Em artigo de ontem no Valor Econômico, o economista Luís Schymura defende a adoção de Políticas Industriais (PI) por parte de governos, mas “da maneira certa”. E qual seria essa maneira? Estabelecendo metas e descontinuando programas que não atingissem essas metas. Segundo Schymura, o problema não estaria na falta de visão do burocrata estatal, pois o empresário tampouco tem essa visão ex-ante do que vai dar certo, tudo tem risco. O problema está na insistência em programas que não dão certo. E o elixir que faria a PI estatal “dar certo” seria o estabelecimento e a mensuração de metas.
Uma das poucas vantagens de ser velho é já ter visto de tudo. Em 2011, a então presidente Dilma Rousseff lançou uma PI que faria inveja aos governos militares. O nome, como tudo no PT, era grandiloquente: Plano Brasil Maior. Tratava-se de uma mistura de subsídios e renúncias tributárias, que tinha por objetivo lançar o país para o próximo patamar. A desoneração da folha de pagamentos, que foi mais uma vez recentemente renovada, fazia parte desse pacote.
O que me chamou a atenção na época foram as metas extremamente bem definidas, na linha do que Schymura propõe como o ideal.
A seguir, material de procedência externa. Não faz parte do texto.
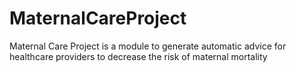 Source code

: # MaternalCareProject
Maternal Care Project is a module to generate automatic advice for healthcare providers to decrease the risk of maternal mortality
Eram 10 metas:
- Ampliar o investimento em capital fixo de 18,4% para 22,4% do PIB
- Elevar a despesa empresarial em P&D de 0,50% para 0,90% do PIB
- Elevar o % de trabalhadores da indústria com pelo menos o nível médio de 54% para 65%
- Aumentar o Valor da Transformação Industrial/Valor Bruto da Produção de 44,3% para 45,3%
- Aumentar a participação das indústrias de média-alta tecnologia na produção industrial total de 30,1% para 31,5%
- Aumentar o número de micro/pequenas/médias empresas inovadoras de 37 mil para 58 mil
- Diminuir o consumo de energia de 150,7 tep/ R$ milhão para 137,0 tep/R$ milhão
- Ampliar a participação do Brasil na corrente de comércio internacional de 1,36% para 1,60%
- Aumentar a participação dos setores ligados à produção de energia sobre a produção industrial total de 64% para 66%
- Ampliar o número de domicílios com acesso à banda larga de 14 para 40 milhões.
Como se vê, não foi por falta de metas que o Brasil Maior foi mais uma PI que acabou no cemitério das boas intenções. Aliás, deve ter sido por isso que Dilma abandonou esse negócio de estabelecer metas…
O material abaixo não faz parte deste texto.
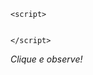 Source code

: <!DOCTYPE html>
<html>
<head>
	<link href="https://fonts.googleapis.com/css?family=Satisfy" rel="stylesheet">
	<link rel="stylesheet" href="botao.css">
	<meta charset="UTF-8">
	
	<script>
	
		
	</script>
	
</head>

<body>

<dfn data-info="Se isto está aparecendo, então o código está funcionando como eu gostaria!">Clique e observe!</dfn>

</body>

</html>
Essa história de que PI é algo intrinsecamente bom, só precisando ser aplicada “da maneira certa”, me faz lembrar os defensores do socialismo como forma de organização econômica: trata-se da forma mais justa e humana de organizar os fatores econômicos, e só não deu certo em lugar nenhum do mundo porque seus princípios foram desvirtuados. O problema é que, tanto o socialismo quanto a política industrial dependem de um ser humano que não existe: virtuoso, abnegado, altruísta. Podemos ser tudo isso em nossas esferas privadas, mas quando se trata de relações econômicas entre iguais, cada um busca maximizar a sua posição. No final, aquela política bem-intencionada é capturada por aqueles que estão mais próximos do cofre, e que sempre tiram da cartola uma história triste para justificar o não atendimento das metas estabelecidas e, assim, manterem a sua mamatinha.
A grande vantagem do empresário sobre o burocrata é que a sua única meta chama-se lucro. Claro, o empresário também trabalha com metas: crescer x%, conquistar tais mercados, etc. Mas o que vai decidir se aquele “política” continuará viva ou não é o lucro. Não dando lucro, essa “política” chamada empresa será descontinuada. A não ser, claro, que seja sustentada por uma PI generosa, que permite que empresas-zumbi sobrevivam sugando a produtividade do país por anos e décadas. Aliás, coincidência ou não, abaixo do artigo do Schymura o jornal estampa a renovação dos incentivos para a indústria automobilística pela trocentésima vez nas últimas 7 décadas. Serve como um CQD deste post.